Taking the National Curriculum as its starting point, our curriculum is carefully sequenced so that powerful knowledge builds term by term and year by year. We make meaningful connections within subjects and between subjects. At Hill View, we ensure that foundational knowledge, skills, and concepts are secure before moving on. Children revisit prior learning and apply their understanding in new contexts (including their specific local area), and teachers will adapt lessons – the ‘how’ – to meet the needs of their own classes. Our curriculum, which includes the taught subject timetable as well as spiritual, moral, social, and cultural development, our co-curricular provision, and the ethos and ‘hidden curriculum’ of the school, is intended to spark curiosity and to nourish both the head and the heart.
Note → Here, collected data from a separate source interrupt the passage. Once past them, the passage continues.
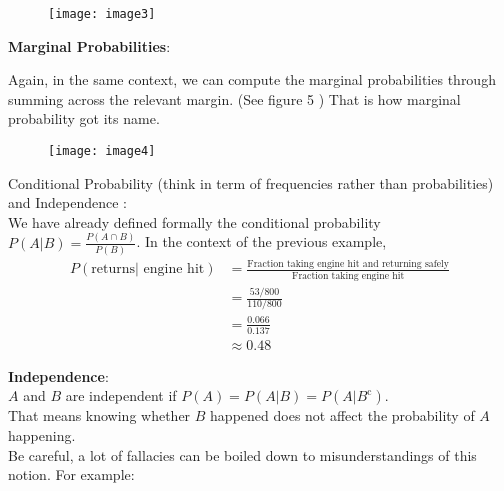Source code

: \documentclass[12pt]{amsart}
\begin{document}
 \begin{figure}[t]
\texttt{[image: image3]}
\caption{}
\end{figure}
\newpage


{\bf Marginal Probabilities}:

Again, in the same context, we can compute the marginal probabilities through summing across the relevant margin. (See figure 5 )
That is how marginal probability got its name.

 \begin{figure}[t]
\texttt{[image: image4]}
\caption{}
\end{figure}

Conditional Probability (think in term of frequencies rather than probabilities) and Independence :\\
We have already defined formally the conditional probability $P(A|B)=\displaystyle\frac{P(A\cap B)}{P(B)}$. 
In the context of the previous example, \\

 \begin{equation} 
\begin{split}
P(\text{returns}|\text{ engine hit} )& = \frac{\text {Fraction taking engine hit and returning safely}}{\text{Fraction taking engine hit}}\\
& = \frac{53/800}{110/800} \\
& = \frac{0.066}{0.137}\\
& \approx 0.48
\end{split}
\end{equation}


{\bf Independence}:\\

$A$ and $B$ are independent if $P(A)=P(A|B)=P(A|B^{\mathrm{c}})$. \\
That means knowing whether $B$ happened does not affect the probability of $A$ happening.\\
Be careful, a lot of fallacies can be boiled down to misunderstandings of this notion. For example:\\
\end{document}

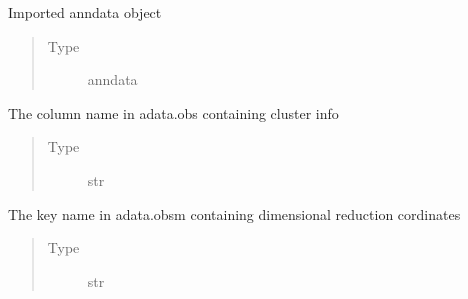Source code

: \documentclass[letterpaper,10pt,english]{sphinxmanual}
\begin{document}
\begin{fulllineitems}
\begin{enumerate}
\end{enumerate}

\begin{fulllineitems}
\label{\detokenize{modules/celloracle:celloracle.Oracle.adata}}
Imported anndata object
\begin{quote}\begin{description}
\item[{Type}] \leavevmode
anndata

\end{description}\end{quote}

\end{fulllineitems}


\begin{fulllineitems}
\label{\detokenize{modules/celloracle:celloracle.Oracle.cluster_column_name}}
The column name in adata.obs containing cluster info
\begin{quote}\begin{description}
\item[{Type}] \leavevmode
str

\end{description}\end{quote}

\end{fulllineitems}


\begin{fulllineitems}
\label{\detokenize{modules/celloracle:celloracle.Oracle.embedding_name}}
The key name in adata.obsm containing dimensional reduction cordinates
\begin{quote}\begin{description}
\item[{Type}] \leavevmode
str

\end{description}\end{quote}


\end{fulllineitems}
\end{fulllineitems}
\end{document}
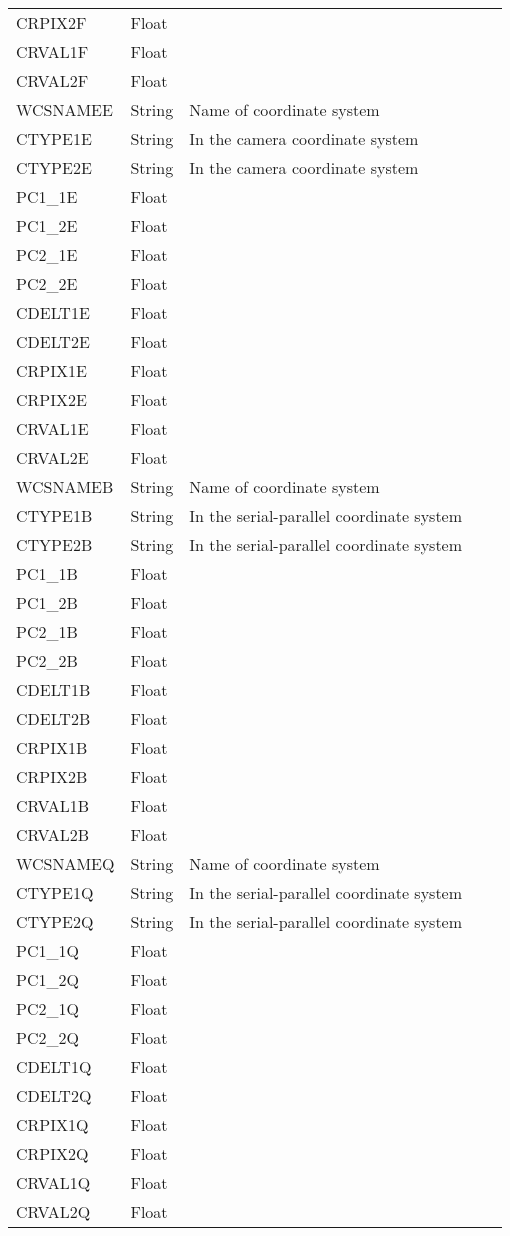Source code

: \begin{longtable}{l l l l l}
CRPIX2F & Float &  \\
CRVAL1F & Float &  \\
CRVAL2F & Float &  \\
WCSNAMEE & String & Name of coordinate system \\
CTYPE1E & String & In the camera coordinate system \\
CTYPE2E & String & In the camera coordinate system \\
PC1\_1E & Float &  \\
PC1\_2E & Float &  \\
PC2\_1E & Float &  \\
PC2\_2E & Float &  \\
CDELT1E & Float &  \\
CDELT2E & Float &  \\
CRPIX1E & Float &  \\
CRPIX2E & Float &  \\
CRVAL1E & Float &  \\
CRVAL2E & Float &  \\
WCSNAMEB & String & Name of coordinate system \\
CTYPE1B & String & In the serial-parallel coordinate system \\
CTYPE2B & String & In the serial-parallel coordinate system \\
PC1\_1B & Float &  \\
PC1\_2B & Float &  \\
PC2\_1B & Float &  \\
PC2\_2B & Float &  \\
CDELT1B & Float &  \\
CDELT2B & Float &  \\
CRPIX1B & Float &  \\
CRPIX2B & Float &  \\
CRVAL1B & Float &  \\
CRVAL2B & Float &  \\
WCSNAMEQ & String & Name of coordinate system \\
CTYPE1Q & String & In the serial-parallel coordinate system \\
CTYPE2Q & String & In the serial-parallel coordinate system \\
PC1\_1Q & Float &  \\
PC1\_2Q & Float &  \\
PC2\_1Q & Float &  \\
PC2\_2Q & Float &  \\
CDELT1Q & Float &  \\
CDELT2Q & Float &  \\
CRPIX1Q & Float &  \\
CRPIX2Q & Float &  \\
CRVAL1Q & Float &  \\
CRVAL2Q & Float &  \\
\hline
\end{longtable}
Our Geography curriculum identifies coherent substantive knowledge of the world that is built gradually using subject-specific pedagogy from EYFS to Year 6 and beyond. This includes a balanced view of the countries of the world to address misconceptions and negative stereotypes. Within lessons, there is explicit teaching of core disciplinary knowledge and the ability to approach challenging, geographically valid questions. Geographical inquiry skills have been sequenced across the year groups and, where appropriate, review and build on relevant knowledge that is first taught in mathematics or science, such as interpreting line graphs or setting hypotheses. We seek to carry out opportunities to undertake fieldwork outside the classroom and virtually. Fieldwork is purposeful and either gives children the opportunity to explicitly practice relevant disciplinary knowledge or to reinforce substantive knowledge.
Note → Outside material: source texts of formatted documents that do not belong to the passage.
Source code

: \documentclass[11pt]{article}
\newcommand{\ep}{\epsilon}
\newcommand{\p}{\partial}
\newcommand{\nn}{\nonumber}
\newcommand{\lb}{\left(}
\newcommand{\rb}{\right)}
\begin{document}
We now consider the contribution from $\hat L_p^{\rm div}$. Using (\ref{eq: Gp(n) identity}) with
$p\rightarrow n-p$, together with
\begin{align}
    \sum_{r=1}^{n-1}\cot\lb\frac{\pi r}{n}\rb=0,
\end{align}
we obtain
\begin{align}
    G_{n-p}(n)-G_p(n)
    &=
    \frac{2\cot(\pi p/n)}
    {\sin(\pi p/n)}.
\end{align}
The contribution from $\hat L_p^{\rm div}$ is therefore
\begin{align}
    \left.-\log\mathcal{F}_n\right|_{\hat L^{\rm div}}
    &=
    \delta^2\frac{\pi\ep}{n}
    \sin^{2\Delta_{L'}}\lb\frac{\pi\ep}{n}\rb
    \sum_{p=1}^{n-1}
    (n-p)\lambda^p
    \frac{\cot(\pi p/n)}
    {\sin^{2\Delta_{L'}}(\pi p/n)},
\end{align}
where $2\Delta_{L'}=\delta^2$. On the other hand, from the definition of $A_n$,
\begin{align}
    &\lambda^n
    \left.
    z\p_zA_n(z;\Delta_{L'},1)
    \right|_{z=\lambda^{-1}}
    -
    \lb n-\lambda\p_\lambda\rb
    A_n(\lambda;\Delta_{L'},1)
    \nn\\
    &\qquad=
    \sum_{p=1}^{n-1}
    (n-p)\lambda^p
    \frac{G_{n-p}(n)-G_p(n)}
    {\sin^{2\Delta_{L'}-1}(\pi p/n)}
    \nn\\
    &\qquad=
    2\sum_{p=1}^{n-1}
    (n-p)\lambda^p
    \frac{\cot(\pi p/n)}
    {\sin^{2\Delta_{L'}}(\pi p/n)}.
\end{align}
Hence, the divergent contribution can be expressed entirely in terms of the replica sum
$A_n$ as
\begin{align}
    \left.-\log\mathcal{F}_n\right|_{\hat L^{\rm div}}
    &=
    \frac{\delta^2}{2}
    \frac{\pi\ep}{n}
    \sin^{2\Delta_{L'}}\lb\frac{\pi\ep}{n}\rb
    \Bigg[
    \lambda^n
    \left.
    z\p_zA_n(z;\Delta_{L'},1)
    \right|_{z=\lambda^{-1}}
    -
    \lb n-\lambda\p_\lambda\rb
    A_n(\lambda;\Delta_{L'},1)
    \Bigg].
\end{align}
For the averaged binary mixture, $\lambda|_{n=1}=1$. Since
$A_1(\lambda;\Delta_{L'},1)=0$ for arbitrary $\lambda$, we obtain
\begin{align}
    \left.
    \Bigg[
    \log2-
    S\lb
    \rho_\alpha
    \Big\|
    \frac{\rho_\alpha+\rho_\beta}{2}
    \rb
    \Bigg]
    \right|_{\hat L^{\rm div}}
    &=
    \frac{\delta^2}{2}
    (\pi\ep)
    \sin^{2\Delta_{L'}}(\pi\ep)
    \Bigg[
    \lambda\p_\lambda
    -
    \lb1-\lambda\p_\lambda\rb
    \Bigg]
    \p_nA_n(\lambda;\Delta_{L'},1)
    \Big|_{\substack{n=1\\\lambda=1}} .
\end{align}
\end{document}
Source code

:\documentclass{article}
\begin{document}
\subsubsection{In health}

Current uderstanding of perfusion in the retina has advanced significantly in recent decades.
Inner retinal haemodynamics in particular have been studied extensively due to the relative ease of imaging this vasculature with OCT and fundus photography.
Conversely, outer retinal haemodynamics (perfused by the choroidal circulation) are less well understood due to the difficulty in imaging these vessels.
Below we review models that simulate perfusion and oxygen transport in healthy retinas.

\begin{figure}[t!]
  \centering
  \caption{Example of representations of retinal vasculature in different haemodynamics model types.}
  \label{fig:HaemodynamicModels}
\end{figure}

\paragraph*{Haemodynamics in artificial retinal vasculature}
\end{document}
Substantive knowledge is selected to build children’s understanding of three geographical vertical concepts:
- Location and place: The location of the world’s continents, countries, and places, and the key physical and human characteristics of each
- Geographical scale: Considering the local, national, and global scale and understanding how causes and effects occur at all scales
- Interconnections: How are the human and physical worlds connected? How are different locations connected at different scales?